**What this task involves:** Exactly as given, write out all the entries again.

========================

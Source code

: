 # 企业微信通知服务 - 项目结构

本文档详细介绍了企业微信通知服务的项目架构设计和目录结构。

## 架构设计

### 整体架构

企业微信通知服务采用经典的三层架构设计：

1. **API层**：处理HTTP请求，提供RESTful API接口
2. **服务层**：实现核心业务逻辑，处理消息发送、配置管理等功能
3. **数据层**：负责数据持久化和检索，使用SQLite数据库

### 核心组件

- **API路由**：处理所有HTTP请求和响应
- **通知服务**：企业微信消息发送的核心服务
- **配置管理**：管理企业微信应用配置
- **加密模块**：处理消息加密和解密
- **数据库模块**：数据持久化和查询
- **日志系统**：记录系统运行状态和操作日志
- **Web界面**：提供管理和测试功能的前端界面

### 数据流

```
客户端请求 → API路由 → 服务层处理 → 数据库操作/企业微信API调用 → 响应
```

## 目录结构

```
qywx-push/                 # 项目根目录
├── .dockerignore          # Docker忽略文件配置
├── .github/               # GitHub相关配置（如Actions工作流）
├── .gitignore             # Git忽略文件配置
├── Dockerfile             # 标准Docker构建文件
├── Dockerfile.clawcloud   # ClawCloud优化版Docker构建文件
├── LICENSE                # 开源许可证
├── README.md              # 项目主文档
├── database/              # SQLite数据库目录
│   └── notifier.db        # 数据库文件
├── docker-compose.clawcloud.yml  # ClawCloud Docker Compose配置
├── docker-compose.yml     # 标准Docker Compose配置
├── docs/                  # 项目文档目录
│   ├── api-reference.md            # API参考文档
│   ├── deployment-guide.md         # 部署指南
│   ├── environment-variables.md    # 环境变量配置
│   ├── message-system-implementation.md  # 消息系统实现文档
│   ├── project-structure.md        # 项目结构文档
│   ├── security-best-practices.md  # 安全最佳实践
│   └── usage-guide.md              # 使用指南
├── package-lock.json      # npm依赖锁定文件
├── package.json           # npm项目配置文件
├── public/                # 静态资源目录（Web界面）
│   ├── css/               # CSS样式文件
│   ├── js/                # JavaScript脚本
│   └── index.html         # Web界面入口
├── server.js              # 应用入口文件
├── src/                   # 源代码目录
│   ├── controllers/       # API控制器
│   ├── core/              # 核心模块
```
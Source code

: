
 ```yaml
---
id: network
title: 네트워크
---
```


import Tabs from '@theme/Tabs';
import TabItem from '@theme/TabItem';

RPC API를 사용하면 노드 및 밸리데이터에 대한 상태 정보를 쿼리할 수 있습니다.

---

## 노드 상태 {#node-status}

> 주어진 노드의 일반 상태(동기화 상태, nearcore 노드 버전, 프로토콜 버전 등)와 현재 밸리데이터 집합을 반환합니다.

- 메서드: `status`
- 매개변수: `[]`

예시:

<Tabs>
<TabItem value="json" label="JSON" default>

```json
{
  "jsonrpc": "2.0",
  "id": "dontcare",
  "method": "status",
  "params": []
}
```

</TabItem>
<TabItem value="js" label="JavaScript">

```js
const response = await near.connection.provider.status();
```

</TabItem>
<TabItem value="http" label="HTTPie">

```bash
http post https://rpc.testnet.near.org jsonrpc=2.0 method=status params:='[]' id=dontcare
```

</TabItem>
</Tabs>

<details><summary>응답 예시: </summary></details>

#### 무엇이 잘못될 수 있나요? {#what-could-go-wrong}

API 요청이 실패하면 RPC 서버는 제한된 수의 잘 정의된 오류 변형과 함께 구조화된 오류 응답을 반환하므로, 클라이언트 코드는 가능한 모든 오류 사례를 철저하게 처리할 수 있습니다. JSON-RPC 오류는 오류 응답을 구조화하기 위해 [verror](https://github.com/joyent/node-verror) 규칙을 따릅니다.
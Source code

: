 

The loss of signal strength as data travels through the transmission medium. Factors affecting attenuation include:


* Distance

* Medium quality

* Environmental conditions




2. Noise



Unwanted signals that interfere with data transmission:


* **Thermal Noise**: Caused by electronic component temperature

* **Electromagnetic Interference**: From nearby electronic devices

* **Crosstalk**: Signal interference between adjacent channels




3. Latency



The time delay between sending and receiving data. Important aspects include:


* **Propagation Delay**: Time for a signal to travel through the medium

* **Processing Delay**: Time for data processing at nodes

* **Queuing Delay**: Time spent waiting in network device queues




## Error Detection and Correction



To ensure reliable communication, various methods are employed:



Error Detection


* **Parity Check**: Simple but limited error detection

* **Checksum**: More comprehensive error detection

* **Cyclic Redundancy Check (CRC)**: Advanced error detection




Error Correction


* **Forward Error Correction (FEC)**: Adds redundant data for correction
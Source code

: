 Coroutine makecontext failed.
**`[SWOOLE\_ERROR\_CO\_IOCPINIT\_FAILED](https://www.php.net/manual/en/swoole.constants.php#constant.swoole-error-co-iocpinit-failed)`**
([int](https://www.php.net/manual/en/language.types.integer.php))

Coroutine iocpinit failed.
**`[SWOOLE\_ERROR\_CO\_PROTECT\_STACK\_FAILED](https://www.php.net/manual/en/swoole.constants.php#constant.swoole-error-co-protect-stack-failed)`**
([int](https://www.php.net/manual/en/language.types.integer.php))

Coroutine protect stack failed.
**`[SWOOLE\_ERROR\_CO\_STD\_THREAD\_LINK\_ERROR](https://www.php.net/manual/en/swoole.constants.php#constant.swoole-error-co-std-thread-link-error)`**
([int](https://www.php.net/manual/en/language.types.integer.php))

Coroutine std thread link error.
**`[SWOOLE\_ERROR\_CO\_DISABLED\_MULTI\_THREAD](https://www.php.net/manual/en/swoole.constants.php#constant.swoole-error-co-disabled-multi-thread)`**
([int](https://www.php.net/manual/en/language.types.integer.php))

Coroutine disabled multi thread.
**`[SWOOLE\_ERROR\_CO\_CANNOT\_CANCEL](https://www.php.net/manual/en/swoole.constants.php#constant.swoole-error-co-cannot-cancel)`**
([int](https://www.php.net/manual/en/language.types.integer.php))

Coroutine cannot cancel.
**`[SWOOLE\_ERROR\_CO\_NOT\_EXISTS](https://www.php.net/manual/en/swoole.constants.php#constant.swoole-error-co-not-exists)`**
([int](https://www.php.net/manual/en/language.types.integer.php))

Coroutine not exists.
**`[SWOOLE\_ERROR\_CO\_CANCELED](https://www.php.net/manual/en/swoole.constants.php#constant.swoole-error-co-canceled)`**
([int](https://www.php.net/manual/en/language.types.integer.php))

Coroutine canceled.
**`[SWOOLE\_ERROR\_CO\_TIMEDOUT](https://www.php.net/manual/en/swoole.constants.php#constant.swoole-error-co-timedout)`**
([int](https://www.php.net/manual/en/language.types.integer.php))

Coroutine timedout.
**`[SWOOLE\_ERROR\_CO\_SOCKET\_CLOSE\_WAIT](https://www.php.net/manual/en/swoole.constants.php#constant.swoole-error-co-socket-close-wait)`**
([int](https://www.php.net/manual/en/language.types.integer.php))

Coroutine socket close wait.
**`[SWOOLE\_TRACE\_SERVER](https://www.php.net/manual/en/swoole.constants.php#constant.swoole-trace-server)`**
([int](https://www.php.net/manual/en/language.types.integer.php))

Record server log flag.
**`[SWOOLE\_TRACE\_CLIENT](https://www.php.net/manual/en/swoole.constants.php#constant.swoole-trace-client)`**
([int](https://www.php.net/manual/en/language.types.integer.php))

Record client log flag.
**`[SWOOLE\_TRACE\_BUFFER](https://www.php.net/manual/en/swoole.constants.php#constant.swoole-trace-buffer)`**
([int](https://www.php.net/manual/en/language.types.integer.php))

========================

**Result below:**
Source code

: # 企业微信通知服务 - 项目结构

本文档详细介绍了企业微信通知服务的项目架构设计和目录结构。

## 架构设计

### 整体架构

企业微信通知服务采用经典的三层架构设计：

1. **API层**：处理HTTP请求，提供RESTful API接口
2. **服务层**：实现核心业务逻辑，处理消息发送、配置管理等功能
3. **数据层**：负责数据持久化和检索，使用SQLite数据库

### 核心组件

- **API路由**：处理所有HTTP请求和响应
- **通知服务**：企业微信消息发送的核心服务
- **配置管理**：管理企业微信应用配置
- **加密模块**：处理消息加密和解密
- **数据库模块**：数据持久化和查询
- **日志系统**：记录系统运行状态和操作日志
- **Web界面**：提供管理和测试功能的前端界面

### 数据流

```
客户端请求 → API路由 → 服务层处理 → 数据库操作/企业微信API调用 → 响应
```

## 目录结构

```
qywx-push/                 # 项目根目录
├── .dockerignore          # Docker忽略文件配置
├── .github/               # GitHub相关配置（如Actions工作流）
├── .gitignore             # Git忽略文件配置
├── Dockerfile             # 标准Docker构建文件
├── Dockerfile.clawcloud   # ClawCloud优化版Docker构建文件
├── LICENSE                # 开源许可证
├── README.md              # 项目主文档
├── database/              # SQLite数据库目录
│   └── notifier.db        # 数据库文件
├── docker-compose.clawcloud.yml  # ClawCloud Docker Compose配置
├── docker-compose.yml     # 标准Docker Compose配置
├── docs/                  # 项目文档目录
│   ├── api-reference.md            # API参考文档
│   ├── deployment-guide.md         # 部署指南
│   ├── environment-variables.md    # 环境变量配置
│   ├── message-system-implementation.md  # 消息系统实现文档
│   ├── project-structure.md        # 项目结构文档
│   ├── security-best-practices.md  # 安全最佳实践
│   └── usage-guide.md              # 使用指南
├── package-lock.json      # npm依赖锁定文件
├── package.json           # npm项目配置文件
├── public/                # 静态资源目录（Web界面）
│   ├── css/               # CSS样式文件
│   ├── js/                # JavaScript脚本
│   └── index.html         # Web界面入口
├── server.js              # 应用入口文件
├── src/                   # 源代码目录
│   ├── controllers/       # API控制器
│   ├── core/              # 核心模块
```
Source code

:
 ```yaml
---
id: network
title: 네트워크
---
```


import Tabs from '@theme/Tabs';
import TabItem from '@theme/TabItem';

RPC API를 사용하면 노드 및 밸리데이터에 대한 상태 정보를 쿼리할 수 있습니다.

---

## 노드 상태 {#node-status}

> 주어진 노드의 일반 상태(동기화 상태, nearcore 노드 버전, 프로토콜 버전 등)와 현재 밸리데이터 집합을 반환합니다.

- 메서드: `status`
- 매개변수: `[]`

예시:

<Tabs>
<TabItem value="json" label="JSON" default>

```json
{
  "jsonrpc": "2.0",
  "id": "dontcare",
  "method": "status",
  "params": []
}
```

</TabItem>
<TabItem value="js" label="JavaScript">

```js
const response = await near.connection.provider.status();
```

</TabItem>
<TabItem value="http" label="HTTPie">

```bash
http post https://rpc.testnet.near.org jsonrpc=2.0 method=status params:='[]' id=dontcare
```

</TabItem>
</Tabs>

<details><summary>응답 예시: </summary></details>

#### 무엇이 잘못될 수 있나요? {#what-could-go-wrong}

API 요청이 실패하면 RPC 서버는 제한된 수의 잘 정의된 오류 변형과 함께 구조화된 오류 응답을 반환하므로, 클라이언트 코드는 가능한 모든 오류 사례를 철저하게 처리할 수 있습니다. JSON-RPC 오류는 오류 응답을 구조화하기 위해 [verror](https://github.com/joyent/node-verror) 규칙을 따릅니다.
Source code

: 

The loss of signal strength as data travels through the transmission medium. Factors affecting attenuation include:


* Distance

* Medium quality

* Environmental conditions




2. Noise



Unwanted signals that interfere with data transmission:


* **Thermal Noise**: Caused by electronic component temperature

* **Electromagnetic Interference**: From nearby electronic devices

* **Crosstalk**: Signal interference between adjacent channels




3. Latency



The time delay between sending and receiving data. Important aspects include:


* **Propagation Delay**: Time for a signal to travel through the medium

* **Processing Delay**: Time for data processing at nodes

* **Queuing Delay**: Time spent waiting in network device queues




## Error Detection and Correction



To ensure reliable communication, various methods are employed:



Error Detection


* **Parity Check**: Simple but limited error detection

* **Checksum**: More comprehensive error detection

* **Cyclic Redundancy Check (CRC)**: Advanced error detection




Error Correction


* **Forward Error Correction (FEC)**: Adds redundant data for correction
Source code

: Coroutine makecontext failed.
**`[SWOOLE\_ERROR\_CO\_IOCPINIT\_FAILED](https://www.php.net/manual/en/swoole.constants.php#constant.swoole-error-co-iocpinit-failed)`**
([int](https://www.php.net/manual/en/language.types.integer.php))

Coroutine iocpinit failed.
**`[SWOOLE\_ERROR\_CO\_PROTECT\_STACK\_FAILED](https://www.php.net/manual/en/swoole.constants.php#constant.swoole-error-co-protect-stack-failed)`**
([int](https://www.php.net/manual/en/language.types.integer.php))

Coroutine protect stack failed.
**`[SWOOLE\_ERROR\_CO\_STD\_THREAD\_LINK\_ERROR](https://www.php.net/manual/en/swoole.constants.php#constant.swoole-error-co-std-thread-link-error)`**
([int](https://www.php.net/manual/en/language.types.integer.php))

Coroutine std thread link error.
**`[SWOOLE\_ERROR\_CO\_DISABLED\_MULTI\_THREAD](https://www.php.net/manual/en/swoole.constants.php#constant.swoole-error-co-disabled-multi-thread)`**
([int](https://www.php.net/manual/en/language.types.integer.php))

Coroutine disabled multi thread.
**`[SWOOLE\_ERROR\_CO\_CANNOT\_CANCEL](https://www.php.net/manual/en/swoole.constants.php#constant.swoole-error-co-cannot-cancel)`**
([int](https://www.php.net/manual/en/language.types.integer.php))

Coroutine cannot cancel.
**`[SWOOLE\_ERROR\_CO\_NOT\_EXISTS](https://www.php.net/manual/en/swoole.constants.php#constant.swoole-error-co-not-exists)`**
([int](https://www.php.net/manual/en/language.types.integer.php))

Coroutine not exists.
**`[SWOOLE\_ERROR\_CO\_CANCELED](https://www.php.net/manual/en/swoole.constants.php#constant.swoole-error-co-canceled)`**
([int](https://www.php.net/manual/en/language.types.integer.php))

Coroutine canceled.
**`[SWOOLE\_ERROR\_CO\_TIMEDOUT](https://www.php.net/manual/en/swoole.constants.php#constant.swoole-error-co-timedout)`**
([int](https://www.php.net/manual/en/language.types.integer.php))

Coroutine timedout.
**`[SWOOLE\_ERROR\_CO\_SOCKET\_CLOSE\_WAIT](https://www.php.net/manual/en/swoole.constants.php#constant.swoole-error-co-socket-close-wait)`**
([int](https://www.php.net/manual/en/language.types.integer.php))

Coroutine socket close wait.
**`[SWOOLE\_TRACE\_SERVER](https://www.php.net/manual/en/swoole.constants.php#constant.swoole-trace-server)`**
([int](https://www.php.net/manual/en/language.types.integer.php))

Record server log flag.
**`[SWOOLE\_TRACE\_CLIENT](https://www.php.net/manual/en/swoole.constants.php#constant.swoole-trace-client)`**
([int](https://www.php.net/manual/en/language.types.integer.php))

Record client log flag.
**`[SWOOLE\_TRACE\_BUFFER](https://www.php.net/manual/en/swoole.constants.php#constant.swoole-trace-buffer)`**
([int](https://www.php.net/manual/en/language.types.integer.php))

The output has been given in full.